Value Management: How to Avoid Being Overwhelmed

If they don’t realize it already, they will soon: anyone engaged in relationships is becoming overwhelmed by the difficulties and Complexity of decisions and trade-offs. Experience-based intuition currently bridges the gap, but it can’t scale and is doomed to fail. Here, we see the ideal and then the pragmatic way to escape this death-spiral, and – in so doing – become truly indispensable to your organization.

Every professional engaged in relationship-based activities – contract managers, relationship managers, project managers, procurement teams, alliance managers, etc – is constantly calling upon their experience and using their intuition to make difficult choices. 

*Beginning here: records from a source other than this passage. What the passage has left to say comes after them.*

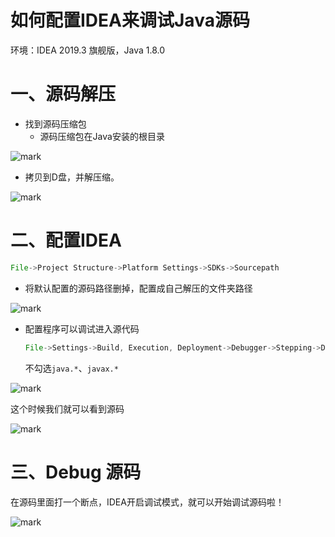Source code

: 

# 如何配置IDEA来调试Java源码

环境：IDEA 2019.3 旗舰版，Java 1.8.0

# 一、源码解压

- 找到源码压缩包
  - 源码压缩包在Java安装的根目录

![mark](http://cdn.jayh.club/blog/20200820/jFqG5SnfMgYS.png?imageslim)

- 拷贝到D盘，并解压缩。

![mark](http://cdn.jayh.club/blog/20200820/ttOBd3kpjOnC.png?imageslim)

# 二、配置IDEA

``` java
File->Project Structure->Platform Settings->SDKs->Sourcepath
```

- 将默认配置的源码路径删掉，配置成自己解压的文件夹路径

![mark](http://cdn.jayh.club/blog/20200820/jjrNfCfs6Qob.png?imageslim)

- 配置程序可以调试进入源代码

  ```java
  File->Settings->Build, Execution, Deployment->Debugger->Stepping->Do not step into the classes
  ```

  不勾选`java.*`、`javax.*`

![mark](http://cdn.jayh.club/blog/20200820/lGMIKYMUqg3D.png?imageslim)

这个时候我们就可以看到源码

![mark](http://cdn.jayh.club/blog/20200820/HM2R6sgPRmqt.png?imageslim)

# 三、Debug 源码

在源码里面打一个断点，IDEA开启调试模式，就可以开始调试源码啦！

![mark](http://cdn.jayh.club/blog/20200820/yoSyRAsKgabe.png?imageslim)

In particular, decisions need to be made around the trade-offs between:

  • What resources are going to be appropriate?
  • How much of them should they be deployed, and for how long?
  • Who needs to be engaged?
  • When to change the focus?

And so on.

In other words, these professionals are in an environment of constant dynamic change, and – as an understanding of Complexity shows – it’s only to get more and more challenging.

The Looming Death-Spiral

Now calling upon intuition – based on experience – is invaluable, but it’s not scalable:

  • It’s locked in individuals’ heads, making it hard to share, spread and scale.
  • There comes a point where the demands on individuals overwhelms them.

These challenges and dilemmas affect professionals everywhere but those engaged in relationship-based professions are the first to experience the full extent of them.

Why?

Because requirements for coordination are especially pressing in relationships, growing exponentially and creating swathes of purposeless or less purposeful engagement, conversations, confusion, and so on…

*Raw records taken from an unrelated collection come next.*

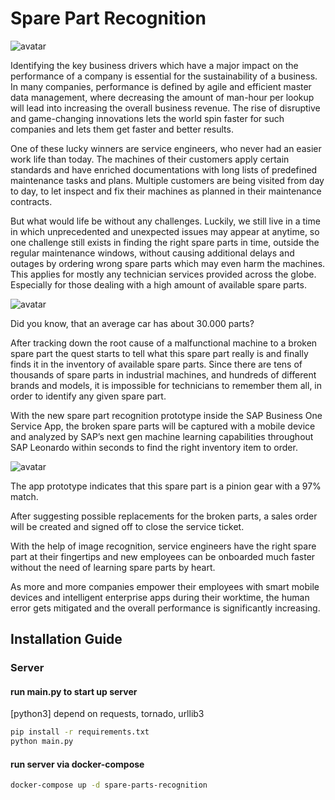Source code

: # Spare Part Recognition

![avatar](https://jam4.sapjam.com/profile/vQ2WGFrz1l1cmyPIZX6G8c/documents/exUx6J98mB0A3RqbVkE0W1/thumbnail?max_x=1200&max_y=1200)

Identifying the key business drivers which have a major impact on the performance of a company is essential for the sustainability of a business. In many companies, performance is defined by agile and efficient master data management, where decreasing the amount of man-hour per lookup will lead into increasing the overall business revenue. The rise of disruptive and game-changing innovations lets the world spin faster for such companies and lets them get faster and better results.

One of these lucky winners are service engineers, who never had an easier work life than today. The machines of their customers apply certain standards and have enriched documentations with long lists of predefined maintenance tasks and plans. Multiple customers are being visited from day to day, to let inspect and fix their machines as planned in their maintenance contracts.

But what would life be without any challenges. Luckily, we still live in a time in which unprecedented and unexpected issues may appear at anytime, so one challenge still exists in finding the right spare parts in time, outside the regular maintenance windows, without causing additional delays and outages by ordering wrong spare parts which may even harm the machines. This applies for mostly any technician services provided across the globe. Especially for those dealing with a high amount of available spare parts.

![avatar](https://jam4.sapjam.com/profile/6DWIDrLEPbPP75kn8Y3ezL/documents/kR5iWagKZlC5FE1gMPQR8X/thumbnail?max_x=1200&max_y=1200)

Did you know, that an average car has about 30.000 parts? 

After tracking down the root cause of a malfunctional machine to a broken spare part the quest starts to tell what this spare part really is and finally finds it in the inventory of available spare parts. Since there are tens of thousands of spare parts in industrial machines, and hundreds of different brands and models, it is impossible for technicians to remember them all, in order to identify any given spare part. 

With the new spare part recognition prototype inside the SAP Business One Service App, the broken spare parts will be captured with a mobile device and analyzed by SAP’s next gen machine learning capabilities throughout SAP Leonardo within seconds to find the right inventory item to order.

![avatar](https://jam4.sapjam.com/profile/6DWIDrLEPbPP75kn8Y3ezL/documents/eK7TpC2RuWuBdfBAI4Hlm1/thumbnail?max_x=1200&max_y=1200)

The app prototype indicates that this spare part is a pinion gear with a 97% match. 

After suggesting possible replacements for the broken parts, a sales order will be created and signed off to close the service ticket.

With the help of image recognition, service engineers have the right spare part at their fingertips and new employees can be onboarded much faster without the need of learning spare parts by heart. 

As more and more companies empower their employees with smart mobile devices and intelligent enterprise apps during their worktime, the human error gets mitigated and the overall performance is significantly increasing.

## Installation Guide

### Server

#### run main.py to start up server

[python3]
depend on requests, tornado, urllib3

``` bash
pip install -r requirements.txt
python main.py
```

#### run server via docker-compose

``` bash
docker-compose up -d spare-parts-recognition
```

…all driven by an ever expanding stakeholder population with no shared agenda to work to.

There is no structure, content or processes to manage Value and values, and, as a result, there’s been no structured approach to value management – it’s dispersed, assumed, uncoordinated and so on.

There Is a Way Out

However, there is a way out and it involves encoding much of what has previously been taken for granted, left unsaid, and not encapsulated or embodied within a systematically framework (i.e. structured, organized, ordered, comprehensive) that enables what is valuable to be articulated, shared, measured, actionable and adaptable.

In other words, Value Management.

At this point, individuals may feel they are letting go of indispensability – “my organization needs me; I feel wanted; knowledge is power” – but this is entirely short-sighted because, as we’ve seen, this mode of indispensability is only temporary before becoming swamped and overwhelmed.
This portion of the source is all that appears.